Agarwal quotes Gandhiji's answer to those who ask why there is so much
Adharma in a world governed by a compassionate God. ``In the midst of
darkness, light persists. In the midst of death, life persists. There is
therefore a higher law than that of destruction and death.'' Chapter four of
the first part explains: ``Svalabhatparam Svajanahitadapi Param.'' All
escapism is an exercise in futility. Action is unavoidable, says Lord
Krishna. But action must be disinterested action, action with detachment,
indifferent to the fruits of action.

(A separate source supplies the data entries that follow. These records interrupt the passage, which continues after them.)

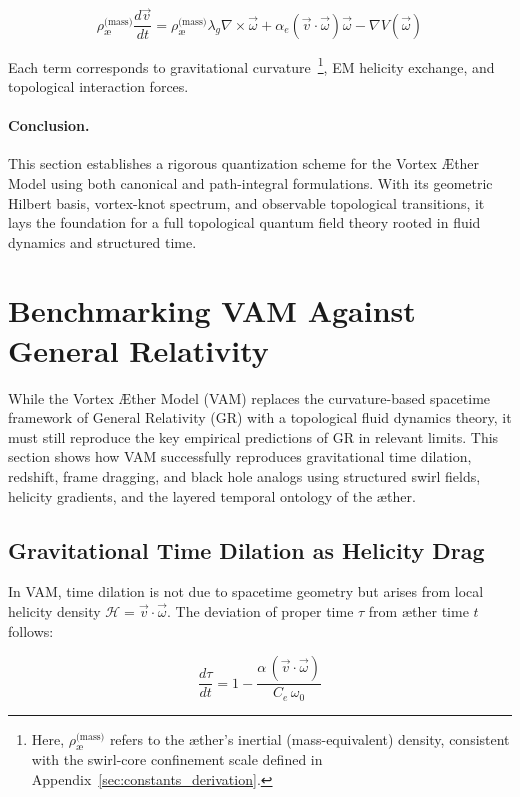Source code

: \documentclass[preprint]{revtex4-2}
\begin{document}
    \[
    \rho_{\text{\ae}}^{\text{(mass)}} \frac{d\vec{v}}{dt} = \rho_{\text{\ae}}^{\text{(mass)}} \lambda_g \nabla \times \vec{\omega} + \alpha_e (\vec{v} \cdot \vec{\omega}) \vec{\omega} - \nabla V(\vec{\omega})
        \label{eq:euler_lagrange_swirl}
    \]

    Each term corresponds to gravitational curvature~\footnote{Here, \textbf{\boldmath\( \rho_{\text{\ae}}^{\text{(mass)}} \)} refers to the æther’s inertial (mass-equivalent) density, consistent with the swirl-core confinement scale defined in Appendix~\ref{sec:constants_derivation}.
}, EM helicity exchange, and topological interaction forces.

    \paragraph{Conclusion.} This section establishes a rigorous quantization scheme for the Vortex \AE{}ther Model using both canonical and path-integral formulations. With its geometric Hilbert basis, vortex-knot spectrum, and observable topological transitions, it lays the foundation for a full topological quantum field theory rooted in fluid dynamics and structured time.


\section{Benchmarking VAM Against General Relativity}
    While the Vortex \AE{}ther Model (VAM) replaces the curvature-based spacetime framework of General Relativity (GR) with a topological fluid dynamics theory, it must still reproduce the key empirical predictions of GR in relevant limits. This section shows how VAM successfully reproduces gravitational time dilation, redshift, frame dragging, and black hole analogs using structured swirl fields, helicity gradients, and the layered temporal ontology of the æther.

    \subsection{Gravitational Time Dilation as Helicity Drag}
    In VAM, time dilation is not due to spacetime geometry but arises from local helicity density \( \mathcal{H} = \vec{v} \cdot \vec{\omega} \). The deviation of proper time \( \tau \) from æther time \( t \) follows:

    \begin{equation}
    \frac{d\tau}{dt} = 1 - \frac{\alpha \, (\vec{v} \cdot \vec{\omega})}{C_e \, \omega_0}
    \label{eq:vam_time_dilation}
    \end{equation}
\end{document}
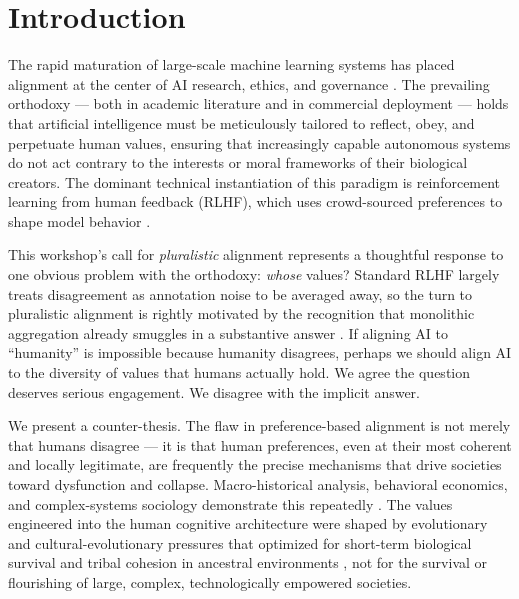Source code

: \documentclass{article}
\theoremstyle{plain}
\theoremstyle{definition}
\theoremstyle{remark}
\begin{document}

\section{Introduction}
\label{sec:intro}

The rapid maturation of large-scale machine learning systems has placed alignment at the center of AI research, ethics, and governance \citep{russell2019human, bostrom2014superintelligence, gabriel2020artificial}. The prevailing orthodoxy --- both in academic literature and in commercial deployment --- holds that artificial intelligence must be meticulously tailored to reflect, obey, and perpetuate human values, ensuring that increasingly capable autonomous systems do not act contrary to the interests or moral frameworks of their biological creators. The dominant technical instantiation of this paradigm is reinforcement learning from human feedback (RLHF), which uses crowd-sourced preferences to shape model behavior \citep{christiano2017deep, ouyang2022training, askell2021general}.

This workshop's call for \emph{pluralistic} alignment \citep{sorensen2024roadmap, conitzer2024social} represents a thoughtful response to one obvious problem with the orthodoxy: \emph{whose} values? Standard RLHF largely treats disagreement as annotation noise to be averaged away, so the turn to pluralistic alignment is rightly motivated by the recognition that monolithic aggregation already smuggles in a substantive answer \citep{gabriel2020artificial, sorensen2024roadmap}. If aligning AI to ``humanity'' is impossible because humanity disagrees, perhaps we should align AI to the diversity of values that humans actually hold. We agree the question deserves serious engagement. We disagree with the implicit answer.

We present a counter-thesis. The flaw in preference-based alignment is not merely that humans disagree --- it is that human preferences, even at their most coherent and locally legitimate, are frequently the precise mechanisms that drive societies toward dysfunction and collapse. Macro-historical analysis, behavioral economics, and complex-systems sociology demonstrate this repeatedly \citep{diamond2011collapse, acemoglu2012why}. The values engineered into the human cognitive architecture were shaped by evolutionary and cultural-evolutionary pressures that optimized for short-term biological survival and tribal cohesion in ancestral environments \citep{cosmides1992psychological, henrich2020weirdest}, not for the survival or flourishing of large, complex, technologically empowered societies.
\end{document}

The sixth and last chapter of part one
affirms that Lokasamgraha is indispensable to true bhakti.

In part two, dealing with the applications of the teachings of the Gita to
society the author, in five chapters, gives the inspiring stories of Ram
Mohan Roy's compassionate endeavours in the cause of women's welfare,
Vivekananda's emphasis on social service as service to God, Tilak's
relentless struggle against evil in the political sphere, Sri Aurobindo's
emphasis on ``Sarvamukti'' (salvation for all), and Gandhiji's perfectly
characteristic but entirely legitimate interpretation of ``Yudhasva''
meaning ``fight evil but without hatred of the evil- doer in your heart or a
thought of individual gain.'' Dharmayuddha is not a contradiction in terms,
any more than the use of the surgeon's lancet is himsa.

In the last part the author outlines new aspects of Lokasamgraha, like
non-violent modes of fighting injustice and social discrimination, new modes
of Yajna and Tapas, Dana, the harmonising of the fundamental values of life,
Dharma as the starting point of the journey to Moksha, the need for a sense
of social responsibility on the basis that what touches or harms one touches
all, and harms all and finally, the conquest of the ego which he describes
as the enemy of Lokasamgraha. The book is a treasure house of wisdom set
forth with a wealth of vigorous thought and masterly lucidity.